Requirement
NIST SP 800-171 REV.2 / CMMC 2.0 Level 2 - Control - RA.L2-3.11.2 – Scan for vulnerabilities in organizational systems and applications periodically and when new vulnerabilities affecting those systems and applications are identified. Solutions like Nessus can be used to meet this requirement. Ensure that you scan for vulnerabilities on all devices connected to the network including servers, desktops, laptops, virtual machines, containers, firewalls, switches, and printers
Understanding the Requirement
This control, part of NIST SP 800-171 REV.2 / CMMC 2.0 Level 2, requires organizations to run vulnerability scans on systems and applications on a defined cadence and whenever new vulnerabilities are discovered that could affect those assets. It covers all assets in scope — from servers and virtual machines to laptops, containers, network devices, and even printers — and expects scans to be documented, prioritized, and acted upon so that identified risks are mitigated in a timely way.
Technical Implementation
- Maintain a complete asset inventory: Start with a living inventory that lists all devices and applications in scope (servers, desktops, laptops, VMs, containers, firewalls, switches, printers). Tag assets by criticality and connectivity (internal/external) so you can prioritize scans and remediation.

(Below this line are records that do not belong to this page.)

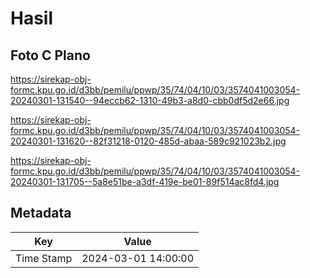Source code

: # Hasil

## Foto C Plano

https://sirekap-obj-formc.kpu.go.id/d3bb/pemilu/ppwp/35/74/04/10/03/3574041003054-20240301-131540--94eccb62-1310-49b3-a8d0-cbb0df5d2e66.jpg

https://sirekap-obj-formc.kpu.go.id/d3bb/pemilu/ppwp/35/74/04/10/03/3574041003054-20240301-131620--82f31218-0120-485d-abaa-589c921023b2.jpg

https://sirekap-obj-formc.kpu.go.id/d3bb/pemilu/ppwp/35/74/04/10/03/3574041003054-20240301-131705--5a8e51be-a3df-419e-be01-89f514ac8fd4.jpg


## Metadata

| Key        | Value               |
| ---------- | ------------------- |
| Time Stamp | 2024-03-01 14:00:00 |



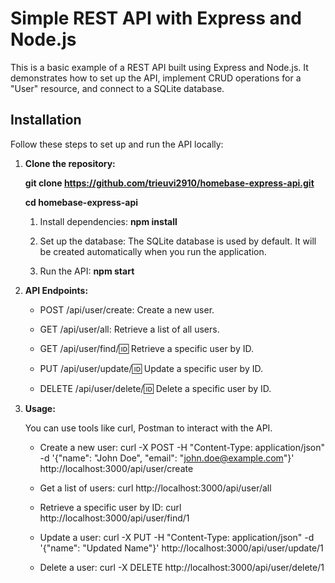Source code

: # Simple REST API with Express and Node.js

This is a basic example of a REST API built using Express and Node.js. It demonstrates how to set up the API, implement CRUD operations for a "User" resource, and connect to a SQLite database.

## Installation

Follow these steps to set up and run the API locally:

1. **Clone the repository:**

    <b>git clone https://github.com/trieuvi2910/homebase-express-api.git</b>

    <b>cd homebase-express-api</b>

    1.  Install dependencies:
        <b>npm install</b>

    2.  Set up the database:
        The SQLite database is used by default. It will be created automatically when you run the application.

    3.  Run the API:
        <b>npm start</b>
    
2. **API Endpoints:**

    - POST /api/user/create: Create a new user.

    - GET /api/user/all: Retrieve a list of all users.

    - GET /api/user/find/:id: Retrieve a specific user by ID.

    - PUT /api/user/update/:id: Update a specific user by ID.

    - DELETE /api/user/delete/:id: Delete a specific user by ID.

3. **Usage:**

    You can use tools like curl, Postman to interact with the API.

    - Create a new user:
        curl -X POST -H "Content-Type: application/json" -d '{"name": "John Doe", "email": "john.doe@example.com"}' http://localhost:3000/api/user/create

    - Get a list of users:
        curl http://localhost:3000/api/user/all

    - Retrieve a specific user by ID:
        curl http://localhost:3000/api/user/find/1

    - Update a user:
        curl -X PUT -H "Content-Type: application/json" -d '{"name": "Updated Name"}' http://localhost:3000/api/user/update/1
    
    - Delete a user:
        curl -X DELETE http://localhost:3000/api/user/delete/1
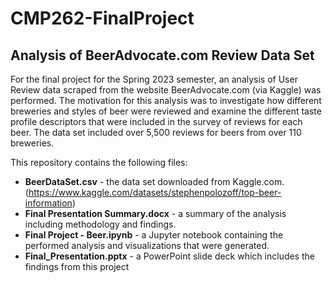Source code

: # CMP262-FinalProject
## Analysis of BeerAdvocate.com Review Data Set

For the final project for the Spring 2023 semester, an analysis of User Review data scraped from the website BeerAdvocate.com (via Kaggle) was performed. The motivation for this analysis was to investigate how different breweries and styles of beer were reviewed and examine the different taste profile descriptors that were included in the survey of reviews for each beer. The data set included over 5,500 reviews for beers from over 110 breweries.  

This repository contains the following files:
- **BeerDataSet.csv** - the data set downloaded from Kaggle.com.  (https://www.kaggle.com/datasets/stephenpolozoff/top-beer-information)
- **Final Presentation Summary.docx** - a summary of the analysis including methodology and findings.
- **Final Project - Beer.ipynb** - a Jupyter notebook containing the performed analysis and visualizations that were generated.
- **Final_Presentation.pptx** - a PowerPoint slide deck which includes the findings from this project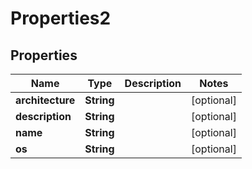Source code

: 

# Properties2


## Properties

Name | Type | Description | Notes
------------ | ------------- | ------------- | -------------
**architecture** | **String** |  |  [optional]
**description** | **String** |  |  [optional]
**name** | **String** |  |  [optional]
**os** | **String** |  |  [optional]



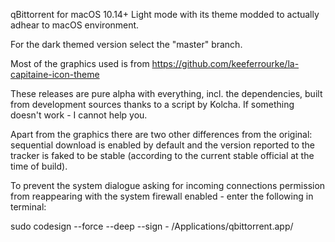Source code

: qBittorrent for macOS 10.14+ Light mode with its theme modded to actually adhear to macOS environment.

For the dark themed version select the "master" branch.

Most of the graphics used is from https://github.com/keeferrourke/la-capitaine-icon-theme

These releases are pure alpha with everything, incl. the dependencies, built from development sources thanks to a script by Kolcha. If something doesn't work - I cannot help you.

Apart from the graphics there are two other differences from the original: sequential download is enabled by default and the version reported to the tracker is faked to be stable (according to the current stable official at the time of build).

To prevent the system dialogue asking for incoming connections permission from reappearing with the system firewall enabled - enter the following in terminal:

sudo codesign --force --deep --sign - /Applications/qbittorrent.app/
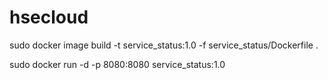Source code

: # hsecloud
sudo docker image build -t service_status:1.0 -f service_status/Dockerfile .

sudo docker run -d -p 8080:8080 service_status:1.0
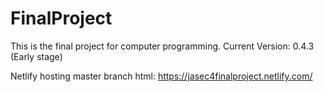 # FinalProject
This is the final project for computer programming.
Current Version: 0.4.3 (Early stage)

Netlify hosting master branch html: https://jasec4finalproject.netlify.com/
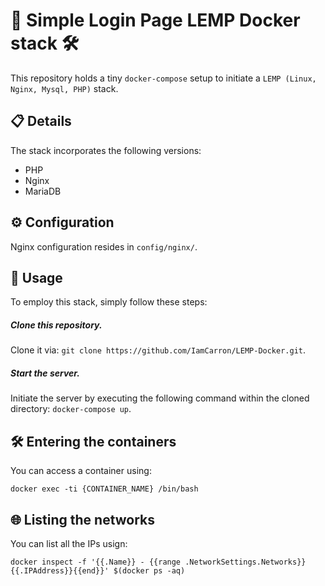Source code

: # 🐳 Simple Login Page LEMP Docker stack 🛠️

This repository holds a tiny `docker-compose` setup to initiate a `LEMP (Linux, Nginx, Mysql, PHP)` stack.

## 📋 Details

The stack incorporates the following versions:

* PHP
* Nginx
* MariaDB

## ⚙️ Configuration

Nginx configuration resides in `config/nginx/`.

## 🚀 Usage

To employ this stack, simply follow these steps:

##### Clone this repository.

Clone it via: `git clone https://github.com/IamCarron/LEMP-Docker.git`.

##### Start the server.

Initiate the server by executing the following command within the cloned directory: `docker-compose up`.

## 🛠️ Entering the containers

You can access a container using:

`docker exec -ti {CONTAINER_NAME} /bin/bash`

## 🌐 Listing the networks
You can list all the IPs usign:

`docker inspect -f '{{.Name}} - {{range .NetworkSettings.Networks}}{{.IPAddress}}{{end}}' $(docker ps -aq)`
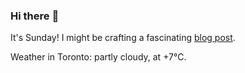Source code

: ### Hi there :wave:

It's Sunday! I might be crafting a fascinating [blog post](https://www.benjaminwuethrich.dev).

Weather in Toronto: partly cloudy, at +7°C.

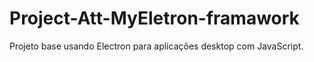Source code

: # Project-Att-MyEletron-framawork

Projeto base usando Electron para aplicações desktop com JavaScript.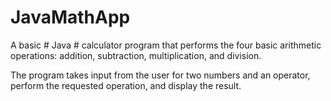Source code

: # JavaMathApp

A basic # Java # calculator program that performs the four basic arithmetic operations: addition,
subtraction, multiplication, and division. 

The program takes input from the user for two numbers
and an operator, perform the requested operation, and display the result.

- Choose and configure a scanner: Deploy a commercial or open-source vulnerability scanner (e.g., Nessus, OpenVAS) and configure it for both authenticated and unauthenticated scans. Use credentials for servers and key applications to get accurate findings and reduce false positives.
- Define scan cadence and policies: Document scanning frequency in your policy (example: internal scans bi-weekly, external-facing hosts weekly, high-risk assets daily or on change). Include rules to trigger an immediate scan when a new CVE or vendor bulletin affects your environment or when new assets are added.
- Update signatures and plugins before each scan: Automate scanner updates so the signature/plugin database is current before each scheduled run. Record the scanner version and plugin date in scan reports for auditability.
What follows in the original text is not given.